These cookies taste and look just like little donuts, and with a name like rosquillas, that’s a good thing because it is Spanish for, you guessed it! Donuts. But these are not your ordinary donuts. No nutmeg or cinnamon here. These are fragrant with rum-soaked anise seeds. What’s that you say? Ew? Actually, no. Yum. These were surprisingly very good, and to prove it, we did not share them. Not with anyone.
Sharon Tyler Herbst cautions that the 375F temperature requirement for deep-fat frying is crucial to keep the cookies from becoming grease-soaked rings of soggy dough. Or alternatively, extra-crisp dark brown inedibles. And years and years of experience making donuts with my dad told me she was correct. Thankfully I still have a handy old-fashioned candy/deep frying thermometer and it worked like a charm.
Smaller than donuts, these anise-rum rings are formed by rolling tablespoon-sized mounds of dough into five-inch-long ropes and joining the ends. After the fried rings cooled, I dipped half of each in powdered sugar. Again I say: Yum. No wonder they are long gone.
Oh stop. It’s not like I made them yesterday! I made these cookies just before Thanksgiving.
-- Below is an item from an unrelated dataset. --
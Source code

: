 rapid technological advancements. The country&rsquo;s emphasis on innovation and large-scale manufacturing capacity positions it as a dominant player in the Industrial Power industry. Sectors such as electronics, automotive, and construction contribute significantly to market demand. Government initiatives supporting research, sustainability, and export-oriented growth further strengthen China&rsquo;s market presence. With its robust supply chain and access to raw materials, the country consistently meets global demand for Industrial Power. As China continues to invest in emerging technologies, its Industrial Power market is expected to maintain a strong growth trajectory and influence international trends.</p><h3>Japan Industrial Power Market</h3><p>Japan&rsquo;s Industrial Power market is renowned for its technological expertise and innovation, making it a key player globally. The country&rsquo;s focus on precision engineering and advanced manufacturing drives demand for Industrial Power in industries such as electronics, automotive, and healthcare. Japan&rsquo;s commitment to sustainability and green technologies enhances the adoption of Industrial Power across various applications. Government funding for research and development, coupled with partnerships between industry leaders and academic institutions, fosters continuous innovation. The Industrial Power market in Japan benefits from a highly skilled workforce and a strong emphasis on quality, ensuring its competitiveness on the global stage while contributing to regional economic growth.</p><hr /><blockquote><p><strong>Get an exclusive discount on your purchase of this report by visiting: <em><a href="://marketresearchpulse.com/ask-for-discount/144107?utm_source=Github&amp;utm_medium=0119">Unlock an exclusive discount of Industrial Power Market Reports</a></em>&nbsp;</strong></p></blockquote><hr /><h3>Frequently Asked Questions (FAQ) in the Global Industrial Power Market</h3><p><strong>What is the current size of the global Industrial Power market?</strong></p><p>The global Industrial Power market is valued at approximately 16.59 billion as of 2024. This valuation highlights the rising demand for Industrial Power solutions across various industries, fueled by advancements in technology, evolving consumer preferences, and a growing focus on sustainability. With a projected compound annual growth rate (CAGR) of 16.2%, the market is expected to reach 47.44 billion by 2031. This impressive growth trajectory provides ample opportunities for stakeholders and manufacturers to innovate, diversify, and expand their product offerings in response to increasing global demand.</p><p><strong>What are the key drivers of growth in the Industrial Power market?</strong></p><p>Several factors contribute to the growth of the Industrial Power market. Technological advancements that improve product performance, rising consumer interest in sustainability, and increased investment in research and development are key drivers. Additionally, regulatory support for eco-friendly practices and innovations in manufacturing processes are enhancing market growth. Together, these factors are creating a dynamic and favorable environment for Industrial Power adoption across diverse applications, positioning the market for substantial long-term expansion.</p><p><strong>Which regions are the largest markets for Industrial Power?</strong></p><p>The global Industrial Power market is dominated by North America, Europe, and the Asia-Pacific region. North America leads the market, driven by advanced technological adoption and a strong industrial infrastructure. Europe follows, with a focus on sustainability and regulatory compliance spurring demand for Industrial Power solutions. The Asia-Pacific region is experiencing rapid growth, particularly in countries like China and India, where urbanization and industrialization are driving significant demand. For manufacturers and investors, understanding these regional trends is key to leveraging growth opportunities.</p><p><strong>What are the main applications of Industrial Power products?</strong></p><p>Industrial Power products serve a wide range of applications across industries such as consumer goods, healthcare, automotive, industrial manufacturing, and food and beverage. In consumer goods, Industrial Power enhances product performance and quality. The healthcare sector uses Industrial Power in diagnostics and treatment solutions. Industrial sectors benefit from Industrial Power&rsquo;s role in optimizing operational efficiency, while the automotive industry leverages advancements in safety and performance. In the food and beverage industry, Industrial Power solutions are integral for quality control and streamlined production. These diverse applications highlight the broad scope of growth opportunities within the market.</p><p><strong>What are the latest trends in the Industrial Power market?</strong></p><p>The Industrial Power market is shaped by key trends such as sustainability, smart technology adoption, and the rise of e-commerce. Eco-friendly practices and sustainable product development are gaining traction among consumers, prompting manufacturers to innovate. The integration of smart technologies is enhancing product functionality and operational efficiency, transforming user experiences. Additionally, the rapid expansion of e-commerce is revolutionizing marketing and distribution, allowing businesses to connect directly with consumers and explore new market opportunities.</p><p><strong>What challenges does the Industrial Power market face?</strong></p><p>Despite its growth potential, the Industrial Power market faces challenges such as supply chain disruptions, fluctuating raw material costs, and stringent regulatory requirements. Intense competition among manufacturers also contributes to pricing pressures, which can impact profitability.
I’m slow with the writing, if not so much with the eating. And to be completely fair, the recipe does not yield more than a few dozen. Also, I don’t live alone.
There are three recipes left, people. Plus a few variations on some that I’ve done and have yet to try, but I don’t think we need to count those, right? Please? Particularly as a few of those variations are on recipes I would really rather not revisit. Rosewater? Shudder.